The agency’s provisional list of products that are eligible to be targeted with tariffs ranges from Airbus jets themselves to helicopters, wine, handbags and cheese.

Before any tariffs can be imposed, the WTO’s Dispute Settlement Body must formally adopt the arbiters’ report in a process expected to take between 10 days and 4 weeks.

Its next scheduled meeting is on Oct. 28, but Washington could request a special meeting 10 days after the arbiters’ report is published, suggesting an earliest possible final nod on Oct. 12.

In the largest case ever handled by the WTO, Washington had requested permission to impose tariffs on up to $11.2 billion of EU goods. Brussels is pushing for tariffs of around $10 billion on American goods in parallel process to be decided by the WTO early next year.

On Tuesday, the head of Irish budget airlines group Ryanair urged the United States and EU to pull back from the brink of a tariff war and said neither side’s aviation industry would survive a long dispute.

But Peter Harrell, a senior fellow at the Washington-based Center for a New American Security, saw no immediate peace deal.

“My sense is that there will be a settlement only after both sides have imposed tariffs on each other,” he said.

While the level of tariffs amounts to less than three days worth of annual trade between Europe and the United States, importers led by US airlines that buy Airbus jets have urged Washington to be selective when choosing industries to hit in order to avoid causing collateral damage to the US economy.

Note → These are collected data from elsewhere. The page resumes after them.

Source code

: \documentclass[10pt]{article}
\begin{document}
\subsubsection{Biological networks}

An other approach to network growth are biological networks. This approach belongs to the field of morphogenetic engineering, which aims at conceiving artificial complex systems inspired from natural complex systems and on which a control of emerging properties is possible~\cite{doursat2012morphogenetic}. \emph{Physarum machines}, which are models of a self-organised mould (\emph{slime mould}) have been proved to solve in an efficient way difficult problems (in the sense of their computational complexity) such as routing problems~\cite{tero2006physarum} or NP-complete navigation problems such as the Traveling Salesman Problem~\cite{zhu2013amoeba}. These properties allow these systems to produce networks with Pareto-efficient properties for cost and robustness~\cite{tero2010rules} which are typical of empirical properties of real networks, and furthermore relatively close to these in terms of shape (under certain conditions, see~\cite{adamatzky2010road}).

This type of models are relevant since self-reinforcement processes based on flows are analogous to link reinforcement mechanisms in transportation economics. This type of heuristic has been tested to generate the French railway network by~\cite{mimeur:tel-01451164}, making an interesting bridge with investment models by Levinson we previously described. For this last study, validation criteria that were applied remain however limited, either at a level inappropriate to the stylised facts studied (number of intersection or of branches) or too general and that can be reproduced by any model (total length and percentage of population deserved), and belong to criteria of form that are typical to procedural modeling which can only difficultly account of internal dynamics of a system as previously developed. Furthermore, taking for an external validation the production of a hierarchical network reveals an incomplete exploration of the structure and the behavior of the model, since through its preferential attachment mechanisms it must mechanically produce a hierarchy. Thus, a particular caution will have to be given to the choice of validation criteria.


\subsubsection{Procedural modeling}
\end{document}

The WTO award in the dispute could fuel rising trade tensions, diplomats say.

EU manufacturers are already facing US tariffs on steel and aluminium and a threat from US President Donald Trump to penalise EU cars and car parts. The EU has in turn retaliated.

The Trump administration has concluded tariffs were effective in bringing China to the negotiating table over trade, and in convincing Japan to open its agricultural market to US products. Washington is unlikely to skip the opportunity to implement tariffs in the case over aircraft subsidies, according to current and former US officials.

Airbus has said this would lead to a “lose-lose” trade war and has published a video stressing its contribution to the US industry through local assembly plants and 4,000 direct jobs, headlined “Together, let’s keep American aerospace great”.

The European Union’s top trade official said the bloc would prefer to reach a settlement with the United States and avoid a tariff war over aircraft subsidies but that it will respond should President Donald Trump impose new duties on EU products.

After the World Trade Organization cleared Trump to take action over illegal EU subsidies to plane-maker Airbus, EU Trade Commissioner Cecilia Malmstrom said “our readiness to find a fair settlement remains unchanged.” But Malmstrom warned that “if the US decides to impose WTO authorised countermeasures, it will be pushing the EU into a situation where we will have no other option than to do the same.”

The EU expects a similar WTO ruling on US subsidies to Boeing in coming months.

Malmstrom says a tariff war “would only inflict damage on businesses and citizens on both sides of the Atlantic, and harm global trade and the broader aviation industry at a sensitive time.”